:: Data for this exercise

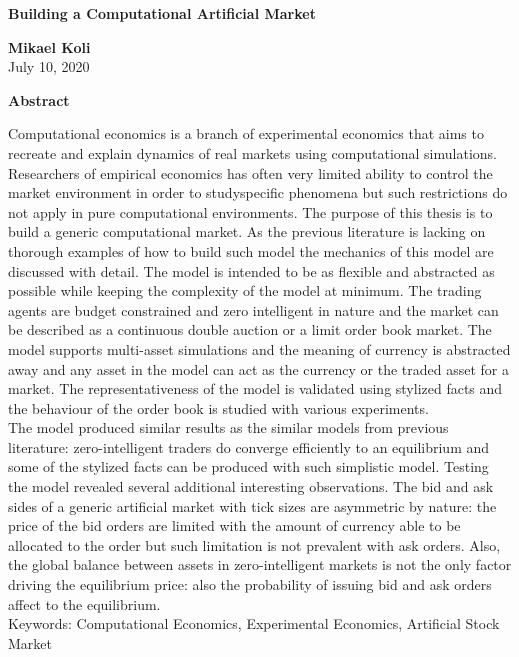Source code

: \thispagestyle{plain}
\begin{center}
    \Large
    \textbf{Building a Computational Artificial Market}
        
    \vspace{0.4cm}
    \large
        
    \vspace{0.4cm}
    \textbf{Mikael Koli} \\
    July 10, 2020 %
       
    \vspace{0.9cm}
    \textbf{Abstract}
\end{center}

Computational economics is a branch of experimental economics that aims to 
recreate and explain dynamics of real markets using computational simulations. Researchers of
empirical economics has often very limited ability to control the market environment 
in order to studyspecific phenomena but such restrictions do not apply in pure computational
environments. The purpose of this thesis is to build a generic computational market. As the
previous literature is lacking on thorough examples of how to build such model the mechanics of this
model are discussed with detail. The model is intended to be as flexible and abstracted as possible 
while keeping the complexity of the model at minimum. The trading agents are budget constrained 
and zero intelligent in nature and the market can be described as a continuous double auction or a 
limit order book market. The model supports multi-asset simulations and the meaning of currency is 
abstracted away and any asset in the model can act as the currency or the traded asset for a market. 
The representativeness of the model is validated using stylized facts and the behaviour
of the order book is studied with various experiments.\\

The model produced similar results as the similar models from previous literature: zero-intelligent
traders do converge efficiently to an equilibrium and some of the stylized facts can be produced
with such simplistic model. Testing the model revealed several additional interesting observations.
The bid and ask sides of a generic artificial market with tick sizes are asymmetric by nature: the 
price of the bid orders are limited with the amount of currency able to be allocated to the order 
but such limitation is not prevalent with ask orders. Also, the global balance between assets in 
zero-intelligent markets is not the only factor driving the equilibrium price: also the probability 
of issuing bid and ask orders affect to the equilibrium.\\

Keywords: Computational Economics, Experimental Economics, Artificial Stock Market\\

::::

■ **Directions for this task**: Produce verbatim the lines starting at the one with "traders do converge" and ending at the last line of the material, both ends included. Add no other line.

■ **Output of the exercise**:
traders do converge efficiently to an equilibrium and some of the stylized facts can be produced
with such simplistic model. Testing the model revealed several additional interesting observations.
The bid and ask sides of a generic artificial market with tick sizes are asymmetric by nature: the 
price of the bid orders are limited with the amount of currency able to be allocated to the order 
but such limitation is not prevalent with ask orders. Also, the global balance between assets in 
zero-intelligent markets is not the only factor driving the equilibrium price: also the probability 
of issuing bid and ask orders affect to the equilibrium.\\

Keywords: Computational Economics, Experimental Economics, Artificial Stock Market\\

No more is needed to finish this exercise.